- Instructions to follow -
Repeat the following entries verbatim, apart from the pictures.

Collected data:
———
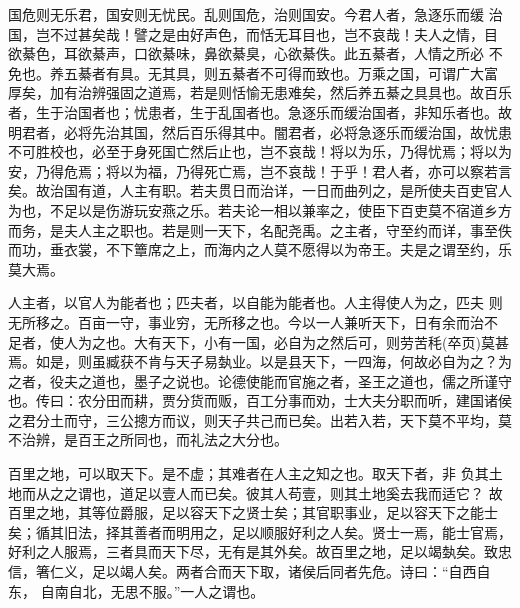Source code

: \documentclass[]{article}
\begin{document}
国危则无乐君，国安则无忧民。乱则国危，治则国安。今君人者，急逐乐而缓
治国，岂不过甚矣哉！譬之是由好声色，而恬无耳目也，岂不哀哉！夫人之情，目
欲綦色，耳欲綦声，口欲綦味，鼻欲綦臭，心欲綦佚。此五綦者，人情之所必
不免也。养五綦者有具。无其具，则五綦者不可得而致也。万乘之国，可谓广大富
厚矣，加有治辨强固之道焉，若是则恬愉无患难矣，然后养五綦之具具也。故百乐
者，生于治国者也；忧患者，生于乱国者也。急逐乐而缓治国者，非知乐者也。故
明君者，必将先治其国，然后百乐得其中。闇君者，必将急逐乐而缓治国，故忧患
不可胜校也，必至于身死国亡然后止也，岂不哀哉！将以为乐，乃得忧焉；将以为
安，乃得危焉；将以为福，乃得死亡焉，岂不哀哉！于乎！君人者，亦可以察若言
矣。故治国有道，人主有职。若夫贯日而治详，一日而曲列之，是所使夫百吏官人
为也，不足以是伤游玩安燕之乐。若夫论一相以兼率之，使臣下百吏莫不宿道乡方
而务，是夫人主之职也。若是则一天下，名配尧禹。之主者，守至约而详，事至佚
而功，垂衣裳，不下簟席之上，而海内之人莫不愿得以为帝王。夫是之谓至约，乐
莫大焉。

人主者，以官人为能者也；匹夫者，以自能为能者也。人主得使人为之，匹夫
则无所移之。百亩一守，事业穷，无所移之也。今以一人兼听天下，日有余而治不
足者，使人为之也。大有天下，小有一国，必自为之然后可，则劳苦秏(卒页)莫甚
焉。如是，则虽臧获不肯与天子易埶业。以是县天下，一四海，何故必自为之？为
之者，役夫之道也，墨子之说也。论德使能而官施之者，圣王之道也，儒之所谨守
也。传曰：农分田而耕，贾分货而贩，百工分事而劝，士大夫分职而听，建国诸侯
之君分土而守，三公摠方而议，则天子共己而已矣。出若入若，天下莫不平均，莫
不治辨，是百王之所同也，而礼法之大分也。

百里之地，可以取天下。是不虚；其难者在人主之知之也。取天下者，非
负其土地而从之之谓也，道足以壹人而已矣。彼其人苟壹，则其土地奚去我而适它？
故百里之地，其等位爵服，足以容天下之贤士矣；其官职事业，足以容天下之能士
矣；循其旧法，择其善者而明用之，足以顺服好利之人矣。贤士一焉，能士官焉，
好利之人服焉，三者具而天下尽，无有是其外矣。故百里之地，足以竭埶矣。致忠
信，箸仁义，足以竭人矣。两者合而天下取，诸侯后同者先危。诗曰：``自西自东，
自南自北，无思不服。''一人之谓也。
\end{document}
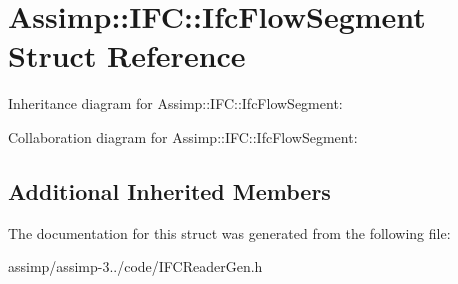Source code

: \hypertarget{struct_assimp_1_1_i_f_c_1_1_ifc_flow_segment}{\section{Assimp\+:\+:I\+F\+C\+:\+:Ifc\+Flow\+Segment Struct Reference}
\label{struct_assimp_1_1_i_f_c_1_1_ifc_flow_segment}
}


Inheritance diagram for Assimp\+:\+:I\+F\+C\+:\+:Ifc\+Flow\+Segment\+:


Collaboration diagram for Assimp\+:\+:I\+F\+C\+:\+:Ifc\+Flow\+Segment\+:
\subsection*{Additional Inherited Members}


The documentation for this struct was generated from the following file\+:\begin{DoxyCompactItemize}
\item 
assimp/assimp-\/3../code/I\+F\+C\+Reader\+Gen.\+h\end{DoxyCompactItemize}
———
- Exercise result -
Source code

: \documentclass[]{article}
\begin{document}
国危则无乐君，国安则无忧民。乱则国危，治则国安。今君人者，急逐乐而缓
治国，岂不过甚矣哉！譬之是由好声色，而恬无耳目也，岂不哀哉！夫人之情，目
欲綦色，耳欲綦声，口欲綦味，鼻欲綦臭，心欲綦佚。此五綦者，人情之所必
不免也。养五綦者有具。无其具，则五綦者不可得而致也。万乘之国，可谓广大富
厚矣，加有治辨强固之道焉，若是则恬愉无患难矣，然后养五綦之具具也。故百乐
者，生于治国者也；忧患者，生于乱国者也。急逐乐而缓治国者，非知乐者也。故
明君者，必将先治其国，然后百乐得其中。闇君者，必将急逐乐而缓治国，故忧患
不可胜校也，必至于身死国亡然后止也，岂不哀哉！将以为乐，乃得忧焉；将以为
安，乃得危焉；将以为福，乃得死亡焉，岂不哀哉！于乎！君人者，亦可以察若言
矣。故治国有道，人主有职。若夫贯日而治详，一日而曲列之，是所使夫百吏官人
为也，不足以是伤游玩安燕之乐。若夫论一相以兼率之，使臣下百吏莫不宿道乡方
而务，是夫人主之职也。若是则一天下，名配尧禹。之主者，守至约而详，事至佚
而功，垂衣裳，不下簟席之上，而海内之人莫不愿得以为帝王。夫是之谓至约，乐
莫大焉。

人主者，以官人为能者也；匹夫者，以自能为能者也。人主得使人为之，匹夫
则无所移之。百亩一守，事业穷，无所移之也。今以一人兼听天下，日有余而治不
足者，使人为之也。大有天下，小有一国，必自为之然后可，则劳苦秏(卒页)莫甚
焉。如是，则虽臧获不肯与天子易埶业。以是县天下，一四海，何故必自为之？为
之者，役夫之道也，墨子之说也。论德使能而官施之者，圣王之道也，儒之所谨守
也。传曰：农分田而耕，贾分货而贩，百工分事而劝，士大夫分职而听，建国诸侯
之君分土而守，三公摠方而议，则天子共己而已矣。出若入若，天下莫不平均，莫
不治辨，是百王之所同也，而礼法之大分也。

百里之地，可以取天下。是不虚；其难者在人主之知之也。取天下者，非
负其土地而从之之谓也，道足以壹人而已矣。彼其人苟壹，则其土地奚去我而适它？
故百里之地，其等位爵服，足以容天下之贤士矣；其官职事业，足以容天下之能士
矣；循其旧法，择其善者而明用之，足以顺服好利之人矣。贤士一焉，能士官焉，
好利之人服焉，三者具而天下尽，无有是其外矣。故百里之地，足以竭埶矣。致忠
信，箸仁义，足以竭人矣。两者合而天下取，诸侯后同者先危。诗曰：``自西自东，
自南自北，无思不服。''一人之谓也。
\end{document}
Source code

: \hypertarget{struct_assimp_1_1_i_f_c_1_1_ifc_flow_segment}{\section{Assimp\+:\+:I\+F\+C\+:\+:Ifc\+Flow\+Segment Struct Reference}
\label{struct_assimp_1_1_i_f_c_1_1_ifc_flow_segment}
}


Inheritance diagram for Assimp\+:\+:I\+F\+C\+:\+:Ifc\+Flow\+Segment\+:


Collaboration diagram for Assimp\+:\+:I\+F\+C\+:\+:Ifc\+Flow\+Segment\+:
\subsection*{Additional Inherited Members}


The documentation for this struct was generated from the following file\+:\begin{DoxyCompactItemize}
\item 
assimp/assimp-\/3../code/I\+F\+C\+Reader\+Gen.\+h\end{DoxyCompactItemize}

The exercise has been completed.